● **Problem to solve**: First find the line containing "- **Storage Usage**: Reduce by 75%" in the data, then set it down exactly along with every line after it, through the last.

Plain-text document sources
▽

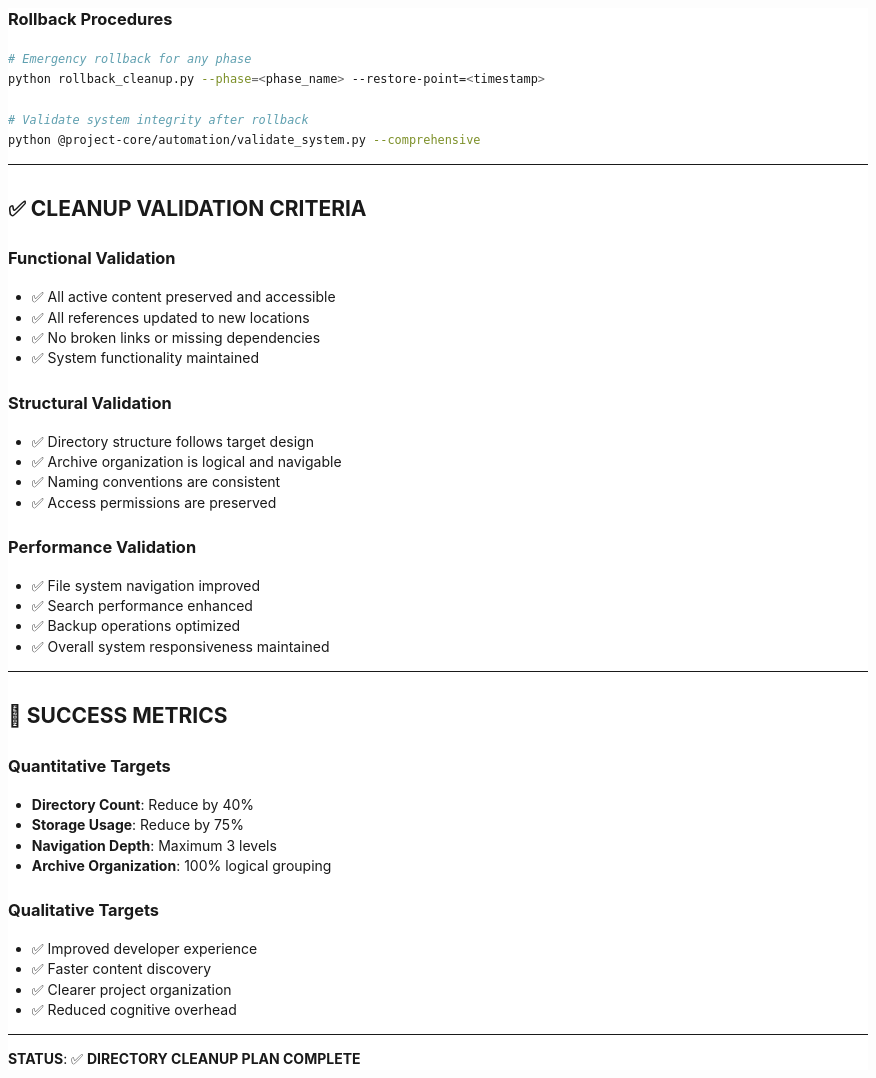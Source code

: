 ### **Rollback Procedures**
```bash
# Emergency rollback for any phase
python rollback_cleanup.py --phase=<phase_name> --restore-point=<timestamp>

# Validate system integrity after rollback
python @project-core/automation/validate_system.py --comprehensive
```

---

## ✅ CLEANUP VALIDATION CRITERIA

### **Functional Validation**
- ✅ All active content preserved and accessible
- ✅ All references updated to new locations
- ✅ No broken links or missing dependencies
- ✅ System functionality maintained

### **Structural Validation**
- ✅ Directory structure follows target design
- ✅ Archive organization is logical and navigable
- ✅ Naming conventions are consistent
- ✅ Access permissions are preserved

### **Performance Validation**
- ✅ File system navigation improved
- ✅ Search performance enhanced
- ✅ Backup operations optimized
- ✅ Overall system responsiveness maintained

---

## 🎯 SUCCESS METRICS

### **Quantitative Targets**
- **Directory Count**: Reduce by 40%
- **Storage Usage**: Reduce by 75%
- **Navigation Depth**: Maximum 3 levels
- **Archive Organization**: 100% logical grouping

### **Qualitative Targets**
- ✅ Improved developer experience
- ✅ Faster content discovery
- ✅ Clearer project organization
- ✅ Reduced cognitive overhead

---

**STATUS**: ✅ **DIRECTORY CLEANUP PLAN COMPLETE**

△

● **Task solution**:
- **Storage Usage**: Reduce by 75%
- **Navigation Depth**: Maximum 3 levels
- **Archive Organization**: 100% logical grouping

### **Qualitative Targets**
- ✅ Improved developer experience
- ✅ Faster content discovery
- ✅ Clearer project organization
- ✅ Reduced cognitive overhead

---

**STATUS**: ✅ **DIRECTORY CLEANUP PLAN COMPLETE**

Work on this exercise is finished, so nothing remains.